A Table for Six, Please

This is a shot from one of the best movies of all time, My Dinner with Andre. Check it out if you want for your mind to be blown.

Idols, mentors, mother and father figures, and teachers all have common traits. They’ve managed to understand our struggles, and help us overcome them. We’ve all hit walls in the past and will continue to do so in the future. But through proper guidance, we hope (and sometimes manage) to integrate principles and lessons that later serve as problem-solving tools.

It is also interesting to compare how we choose these individuals over time. At birth, we depend entirely on our parents and our immediate family. They clothed us in the morning and fed us at night. Our lives were predicated on their decisions, rendering their presence — or absence — vital in later development. However, idolization of our parents can slowly dissipate and be replaced by teachers, sports coaches, friends, etc. For instance, when I was a young teenager, my basketball coaches quickly became vital to my existence. They paved the way for deeper realizations of what it means to be a member of a larger group, learn how to prioritize, and confront my ego when it gets in the way of my responsibilities.

Today, I’d like to have an honest conversation with you. Among every imaginable person who has lived (or will live), who would you have dinner with? Your choices are infinite. Think about their personalities and how they would blend with each other. Here is my honest list:

1) Peter Thiel

For some reason, Thiel’s Zero to One completely changed my life. Although it is one of today’s most read business books, it introduced me to entrepreneurship as it should be — an exercise of creativity and being right when everyone is wrong. Thiel looks at the world through different lenses, and although his political thoughts do not align at all with my own, I believe we thrive toward the same things. His insights are compelling, his thoughts are insanely thought-provoking, and there is no doubt that he’s been an inspiration of mine for quite some time now.

2) Kurt Cobain

I don’t think Cobain would be the most intellectual fellow of the gang. Take some time to watch some documentaries on Nirvana and you’ll understand exactly what I mean. His life was not an easy one — I think any moral personal would attest to that. However, I spent most of my childhood and adolescence listening to every single one of his albums, and they too changed my life. The honest, pissed-off, and completely crazy sides of him are worthy of tremendous praise. Not to mention that he revolutionized a genre a music. I don’t know how well he’d blend in with everyone, but I’ll keep him on the list.

3) David Lynch

Watching Mullholland Drive was another turning-point in my life, although a subtler one than, say, when I moved to the US. His adoration for dreams and exploration of the weirdness of reality is incredibly unique. Picture Lynch and Freud in the same room for a few seconds. Doesn’t that sound absolutely amazing?
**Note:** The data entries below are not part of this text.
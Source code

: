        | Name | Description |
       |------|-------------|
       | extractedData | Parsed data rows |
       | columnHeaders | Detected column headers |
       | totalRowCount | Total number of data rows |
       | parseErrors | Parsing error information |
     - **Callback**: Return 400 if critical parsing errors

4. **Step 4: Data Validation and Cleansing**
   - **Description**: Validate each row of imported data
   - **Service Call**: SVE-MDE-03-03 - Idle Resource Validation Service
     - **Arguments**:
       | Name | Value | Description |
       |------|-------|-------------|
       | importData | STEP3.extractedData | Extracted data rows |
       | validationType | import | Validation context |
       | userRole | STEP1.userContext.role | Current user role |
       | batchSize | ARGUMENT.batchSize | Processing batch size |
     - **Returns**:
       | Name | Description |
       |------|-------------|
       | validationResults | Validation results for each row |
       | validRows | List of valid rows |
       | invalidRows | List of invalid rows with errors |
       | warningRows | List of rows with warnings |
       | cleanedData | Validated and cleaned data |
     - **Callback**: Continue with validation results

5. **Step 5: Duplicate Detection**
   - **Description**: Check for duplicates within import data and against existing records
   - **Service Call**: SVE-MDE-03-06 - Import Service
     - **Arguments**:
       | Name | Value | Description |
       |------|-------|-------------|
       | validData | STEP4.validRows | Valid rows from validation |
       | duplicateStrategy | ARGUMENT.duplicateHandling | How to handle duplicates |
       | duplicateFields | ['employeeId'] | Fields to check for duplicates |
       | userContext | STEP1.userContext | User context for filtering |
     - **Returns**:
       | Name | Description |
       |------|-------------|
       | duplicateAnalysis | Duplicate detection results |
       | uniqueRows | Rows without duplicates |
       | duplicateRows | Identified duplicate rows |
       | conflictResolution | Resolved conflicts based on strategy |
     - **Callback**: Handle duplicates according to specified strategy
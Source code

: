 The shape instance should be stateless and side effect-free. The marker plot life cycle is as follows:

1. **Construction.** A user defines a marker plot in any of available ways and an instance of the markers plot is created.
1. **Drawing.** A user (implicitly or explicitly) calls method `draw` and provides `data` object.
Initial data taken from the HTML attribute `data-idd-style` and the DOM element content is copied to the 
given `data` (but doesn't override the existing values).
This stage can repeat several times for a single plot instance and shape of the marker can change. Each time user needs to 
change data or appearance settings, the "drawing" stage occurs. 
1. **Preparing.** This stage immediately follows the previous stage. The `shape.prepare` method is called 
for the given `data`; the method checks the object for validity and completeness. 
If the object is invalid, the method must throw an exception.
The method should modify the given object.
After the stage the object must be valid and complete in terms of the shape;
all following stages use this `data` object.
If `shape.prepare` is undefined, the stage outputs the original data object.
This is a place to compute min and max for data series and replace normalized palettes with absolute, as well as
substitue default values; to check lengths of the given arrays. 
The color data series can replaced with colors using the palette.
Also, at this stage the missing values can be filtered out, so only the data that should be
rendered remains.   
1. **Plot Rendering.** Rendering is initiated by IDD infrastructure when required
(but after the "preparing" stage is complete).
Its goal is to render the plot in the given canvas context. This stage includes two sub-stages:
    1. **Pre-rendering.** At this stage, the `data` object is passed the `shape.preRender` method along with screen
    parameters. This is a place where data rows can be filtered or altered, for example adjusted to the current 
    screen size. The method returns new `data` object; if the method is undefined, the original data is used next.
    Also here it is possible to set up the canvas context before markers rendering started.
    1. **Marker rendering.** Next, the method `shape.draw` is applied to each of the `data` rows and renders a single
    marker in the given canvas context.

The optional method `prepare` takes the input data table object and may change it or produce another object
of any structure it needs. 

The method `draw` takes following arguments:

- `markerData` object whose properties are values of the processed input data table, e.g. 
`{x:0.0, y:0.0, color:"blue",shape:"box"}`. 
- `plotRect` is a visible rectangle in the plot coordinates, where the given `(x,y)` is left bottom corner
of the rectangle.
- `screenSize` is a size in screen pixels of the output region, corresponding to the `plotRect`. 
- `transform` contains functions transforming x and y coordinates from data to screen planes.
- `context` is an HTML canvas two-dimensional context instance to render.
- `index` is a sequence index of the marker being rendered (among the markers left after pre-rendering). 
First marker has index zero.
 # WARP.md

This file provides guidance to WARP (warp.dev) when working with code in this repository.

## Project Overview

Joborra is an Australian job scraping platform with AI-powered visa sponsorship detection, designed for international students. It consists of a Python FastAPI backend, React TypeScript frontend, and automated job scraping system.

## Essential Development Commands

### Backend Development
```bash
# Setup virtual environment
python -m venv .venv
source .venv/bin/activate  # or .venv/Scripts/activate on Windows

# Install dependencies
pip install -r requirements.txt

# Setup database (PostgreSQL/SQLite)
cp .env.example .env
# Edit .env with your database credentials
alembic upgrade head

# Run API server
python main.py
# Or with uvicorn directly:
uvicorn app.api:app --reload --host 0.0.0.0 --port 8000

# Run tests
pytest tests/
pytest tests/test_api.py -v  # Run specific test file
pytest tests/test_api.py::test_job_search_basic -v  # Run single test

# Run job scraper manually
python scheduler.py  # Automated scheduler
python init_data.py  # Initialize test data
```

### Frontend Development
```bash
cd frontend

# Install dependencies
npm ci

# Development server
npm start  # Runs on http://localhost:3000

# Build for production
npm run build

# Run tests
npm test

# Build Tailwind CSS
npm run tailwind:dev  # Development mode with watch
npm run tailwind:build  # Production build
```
Yes, it does.

4) Sigmund Freud

As many of you know, I could go on and on about our misunderstandings of the mind, the systemic issues that affect mental health systems worldwide, and our flawed adoration of psychiatric care. Sigmund Freud revolutionized how we approach the unconscious and the vulnerabilities of the mind. His theories, cases, and pioneering work paved the way for debates and questions that will last for centuries. Although he’d be the youngest of the gang, there’s no doubt he’d be the life of the party — in a very strange way.

5) LeBron James

Yes — you guessed, none other than, my man, LBJ. If there is one person I try to imitate every single day of my life, it’s him. So I’ll leave it to that.

Comment your list below and let’s have some fun with this. I’m sure this could be an exercise that can be actually pretty quirky and productive. Just picture Freud and LeBron side-by-side. Isn’t that amazing?